(Records drawn from a dataset)
==============================
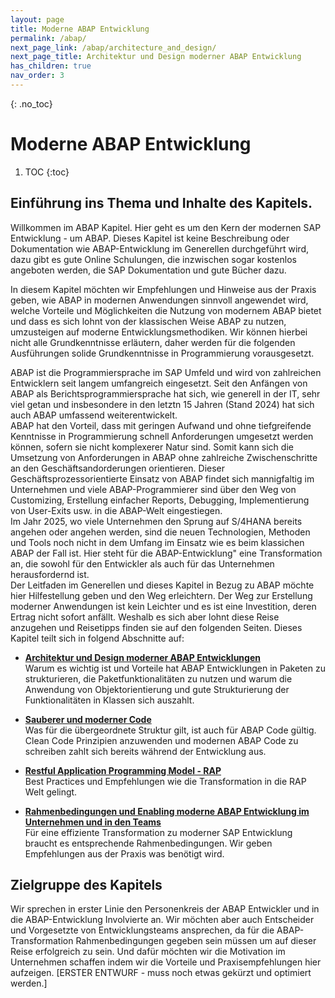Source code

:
 ```yaml
---
layout: page
title: Moderne ABAP Entwicklung
permalink: /abap/
next_page_link: /abap/architecture_and_design/
next_page_title: Architektur und Design moderner ABAP Entwicklung
has_children: true
nav_order: 3
---
```


{: .no_toc}
# Moderne ABAP Entwicklung

1. TOC
{:toc}

## Einführung ins Thema und Inhalte des Kapitels.

Willkommen im ABAP Kapitel. Hier geht es um den Kern der modernen SAP Entwicklung - um ABAP. Dieses Kapitel ist keine Beschreibung oder Dokumentation wie ABAP-Entwicklung im Generellen durchgeführt wird, dazu gibt es gute Online Schulungen, die inzwischen sogar kostenlos angeboten werden, die SAP Dokumentation und gute Bücher dazu.

In diesem Kapitel möchten wir Empfehlungen und Hinweise aus der Praxis geben, wie ABAP in modernen Anwendungen sinnvoll angewendet wird, welche Vorteile und Möglichkeiten die Nutzung von modernem ABAP bietet und dass es sich lohnt von der klassischen Weise ABAP zu nutzen, umzusteigen auf moderne Entwicklungsmethodiken. Wir können hierbei nicht alle Grundkenntnisse erläutern, daher werden für die folgenden Ausführungen solide Grundkenntnisse in Programmierung vorausgesetzt.

ABAP ist die Programmiersprache im SAP Umfeld und wird von zahlreichen Entwicklern seit langem umfangreich eingesetzt. Seit den Anfängen von ABAP als Berichtsprogrammiersprache hat sich, wie generell in der IT, sehr viel getan und insbesondere in den letztn 15 Jahren (Stand 2024) hat sich auch ABAP umfassend weiterentwickelt.  
ABAP hat den Vorteil, dass mit geringen Aufwand und ohne tiefgreifende Kenntnisse in Programmierung schnell Anforderungen umgesetzt werden können, sofern sie nicht komplexerer Natur sind. Somit kann sich die Umsetzung von Anforderungen in ABAP ohne zahlreiche Zwischenschritte an den Geschäftsandorderungen orientieren. Dieser Geschäftsprozessorientierte Einsatz von ABAP findet sich  mannigfaltig im Unternehmen und viele ABAP-Programmierer sind über den Weg von Customizing, Erstellung einfacher Reports, Debugging, Implementierung von User-Exits usw. in die ABAP-Welt eingestiegen.  
Im Jahr 2025, wo viele Unternehmen den Sprung auf S/4HANA bereits angehen oder angehen werden, sind die neuen Technologien, Methoden und Tools noch nicht in dem Umfang im Einsatz wie es beim klassichen ABAP der Fall ist. Hier steht für die ABAP-Entwicklung" eine Transformation an, die sowohl für den Entwickler als auch für das Unternehmen herausfordernd ist.  
Der Leitfaden im Generellen und dieses Kapitel in Bezug zu ABAP möchte hier Hilfestellung geben und den Weg erleichtern.
Der Weg zur Erstellung moderner Anwendungen ist kein Leichter und es ist eine Investition, deren Ertrag nicht sofort anfällt. Weshalb es sich aber lohnt diese Reise anzugehen und Reisetipps finden sie auf den folgenden Seiten. 
Dieses Kapitel teilt sich in folgend Abschnitte auf:

- [**Architektur und Design moderner ABAP Entwicklungen**](architecture_and_design.md)  
    Warum es wichtig ist und Vorteile hat ABAP Entwicklungen in Paketen zu strukturieren, die Paketfunktionalitäten zu nutzen und warum die Anwendung von Objektorientierung und gute Strukturierung der Funktionalitäten in Klassen sich auszahlt.

- [**Sauberer und moderner Code**](clean_and_modern_abap.md)  
    Was für die übergeordnete Struktur gilt, ist auch für ABAP Code gültig. Clean Code Prinzipien anzuwenden und modernen ABAP Code zu schreiben zahlt sich bereits während der Entwicklung aus.

- [**Restful Application Programming Model - RAP**](restful_abap.md)  
    Best Practices und Empfehlungen wie die Transformation in die RAP Welt gelingt.

- [**Rahmenbedingungen und Enabling moderne ABAP Entwicklung im Unternehmen und in den Teams**](enabling_modern_development.md)  
    Für eine effiziente Transformation zu moderner SAP Entwicklung braucht es entsprechende Rahmenbedingungen. Wir geben Empfehlungen aus der Praxis was benötigt wird.

## **Zielgruppe des Kapitels**  
Wir sprechen in erster Linie den Personenkreis der ABAP Entwickler und in die ABAP-Entwicklung Involvierte an. Wir möchten aber auch Entscheider und Vorgesetzte von Entwicklungsteams ansprechen, da für die ABAP-Transformation Rahmenbedingungen gegeben sein müssen um auf dieser Reise erfolgreich zu sein. Und dafür möchten wir die Motivation im Unternehmen schaffen indem wir die Vorteile und Praxisempfehlungen hier aufzeigen.
[ERSTER ENTWURF - muss noch etwas gekürzt und optimiert werden.]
==============================
Task:
Count the lines in the records that include the word "viele". Report the total alone.

Exercise response:
2